La imagen desechada por el mundo es ésta que Mel Gibson nos presenta, en cada una de sus implicancias. La imagen desechada que en muchos es vileza y perdición, pero en otros puede ser un síntoma de tibieza. Dice Epicteto: «Si se dice mal de ti, y es verdad, corrígete… si es mentira, ríete». ¿Pero qué hacemos si se dice mal de otro, contra toda evidencia? ¿Cada uno tiene su verdad, o debemos anclarnos en la verdad para saber defenderla? ¿Defenderla? ¿Cómo? No dejando replegado el corazón, temeroso y escondido, para, aprendiendo a ver, asistidos siempre por la ayuda que no debemos dejar de demandar en la oración, inteligir la verdad, y entonces ser verdaderos. Quien mira y no ve, tiene su propio castigo. Pero quien ve y no dice obra, en contra de sí mismo. Se trata de no dejar que coloquen las lámparas debajo de la mesa. Y una forma de oscurecer es el recurso miserable de la tibieza.

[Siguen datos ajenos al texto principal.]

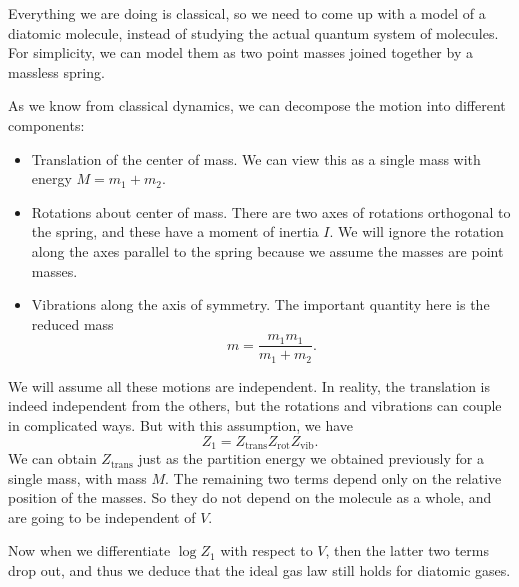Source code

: \documentclass[a4paper]{article}
\begin{document}
Everything we are doing is classical, so we need to come up with a model of a diatomic molecule, instead of studying the actual quantum system of molecules. For simplicity, we can model them as two point masses joined together by a massless spring.
\begin{center}
\end{center}
As we know from classical dynamics, we can decompose the motion into different components:
\begin{itemize}
  \item Translation of the center of mass. We can view this as a single mass with energy $M = m_1 + m_2$.
  \item Rotations about center of mass. There are two axes of rotations orthogonal to the spring, and these have a moment of inertia $I$. We will ignore the rotation along the axes parallel to the spring because we assume the masses are point masses.
  \item Vibrations along the axis of symmetry. The important quantity here is the reduced mass
    \[
      m = \frac{m_1 m_1}{m_1 + m_2}.
    \]
\end{itemize}
We will assume all these motions are independent. In reality, the translation is indeed independent from the others, but the rotations and vibrations can couple in complicated ways. But with this assumption, we have
\[
  Z_1 = Z_{\mathrm{trans}} Z_{\mathrm{rot}} Z_{\mathrm{vib}}.
\]
We can obtain $Z_{\mathrm{trans}}$ just as the partition energy we obtained previously for a single mass, with mass $M$. The remaining two terms depend only on the relative position of the masses. So they do not depend on the molecule as a whole, and are going to be independent of $V$.

Now when we differentiate $\log Z_1$ with respect to $V$, then the latter two terms drop out, and thus we deduce that the ideal gas law still holds for diatomic gases.
\end{document}
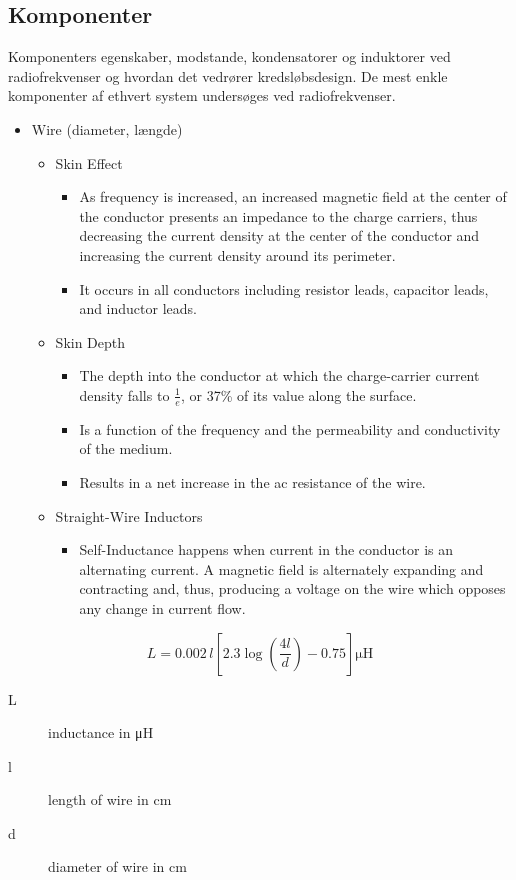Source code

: \subsection{Komponenter}
Komponenters egenskaber, modstande, kondensatorer og induktorer ved radiofrekvenser og hvordan det vedrører kredsløbsdesign. De mest enkle komponenter af ethvert system undersøges ved radiofrekvenser.
\begin{itemize}
	\item Wire (diameter, længde)
	\begin{itemize}
		\item Skin Effect
		\begin{itemize}
			\item As frequency is increased, an increased magnetic field at the center of the conductor presents an impedance to the charge carriers, thus decreasing the current density at the center of the conductor and increasing the current density around its perimeter.
			\item It occurs in all conductors including resistor leads,
			capacitor leads, and inductor leads.
		\end{itemize}
		\item Skin Depth
		\begin{itemize}
			\item The depth into the conductor at which the charge-carrier current density falls to $\frac{1}{e}$, or 37\% of its value along the surface.
			\item Is a function of the frequency and the permeability and conductivity of the medium.
			\item Results in a net increase in	the ac resistance of the wire.
		\end{itemize} 
		\item Straight-Wire Inductors
		\begin{itemize}
			\item Self-Inductance happens when current in the conductor is an alternating current. A magnetic field is alternately expanding
			and contracting and, thus, producing a voltage on the wire which
			opposes any change in current flow.
		\end{itemize}
	\end{itemize}
\end{itemize}

\begin{equation}
L = 0.002\,l\left[2.3\log\left(\dfrac{4l}{d}\right)-0.75\right] \si{\micro\henry}
\end{equation}
\begin{description}
	\item[L] inductance in \si{\micro\henry}
	\item[l] length of wire in \si{\centi\meter}
	\item[d] diameter of wire in \si{\centi\meter}
\end{description}

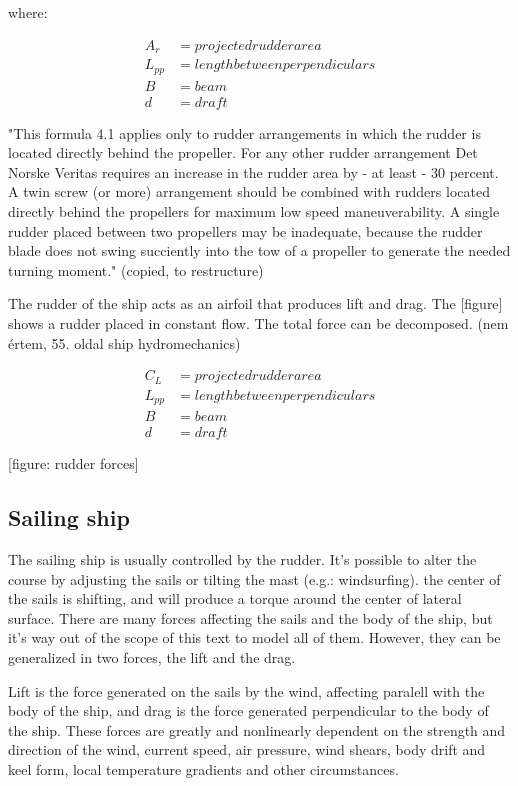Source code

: where:

\begin{align}
	A_r &= projected rudder area \\
	L_{pp} &= length between perpendiculars \\
	B &= beam \\
	d &= draft
\end{align}

"This formula 4.1 applies only to rudder arrangements in which the rudder is located directly
behind the propeller. For any other rudder arrangement Det Norske Veritas requires an
increase in the rudder area by - at least - 30 percent. A twin screw (or more) arrangement
should be combined with rudders located directly behind the propellers for maximum low speed
maneuverability. A single rudder placed between two propellers may be inadequate,
because the rudder blade does not swing succiently into the tow of a propeller to generate
the needed turning moment." (copied, to restructure)

The rudder of the ship acts as an airfoil that produces lift and drag. The [figure] shows a rudder placed in constant flow. The total force can be decomposed. (nem értem, 55. oldal ship hydromechanics)

\begin{align}
	C_L &= projected rudder area \\
	L_{pp} &= length between perpendiculars \\
	B &= beam \\
	d &= draft
\end{align}

[figure: rudder forces]

\subsection{Sailing ship}

The sailing ship is usually controlled by the rudder. It’s possible to alter the course by adjusting the sails or tilting the mast (e.g.: windsurfing). the center of the sails is shifting, and will produce a torque around the center of lateral surface.
There are many forces affecting the sails and the body of the ship, but it’s way out of the scope of this text to model all of them. However, they can be generalized in two forces, the lift and the drag.

Lift is the force generated on the sails by the wind, affecting paralell with the body of the ship, and drag is the force generated perpendicular to the body of the ship. These forces are greatly and nonlinearly dependent on the strength and direction of the wind, current speed, air pressure, wind shears, body drift and keel form, local temperature gradients and other circumstances.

«Por toda la eternidad es imposible que yo obligue a una persona a aceptar una opinión, una convicción, una creencia. Pero sí puedo hacer una cosa: puedo obligarle a darse cuenta. En un cierto sentido ésta es la primera cosa… porque es la condición antecedente a la próxima cosa, es decir, a la aceptación de una opinión, de una convicción, de una creencia. (…) Al obligar a un hombre a darse cuenta logro también el propósito de obligarle a juzgar. Ahora está a punto de juzgar… pero lo que ahora juzga no está bajo mi control. Tal vez juzga en sentido totalmente opuesto de aquel que yo deseo. Además, el hecho de que se ha visto obligado a juzgar puede tal vez haberle amargado furiosamente contra la causa y contra mí. Y acaso yo soy la víctima de mi acto temerario. Obligar a la gente a darse cuenta y a juzgar es la característica del auténtico martirio. Un mártir genuino nunca usa su fuerza, sino que lucha con la ayuda de la impotencia.» (Sá¶ren Kierkegaard, Mi punto de vista). Cabe esta pregunta: ¿Hasta qué punto nos damos cuenta? Parece ser entonces que nuestro primer paso ha de ser el de obligarnos a nosotros mismos a darnos cuenta y a juzgar. Para quien quiere, este film puede ser un elemento más en el camino de ese darse cuenta de cuál es el camino que debemos seguir, ése que Cristo caminó antes que nosotros y por nosotros. El único que debemos seguir.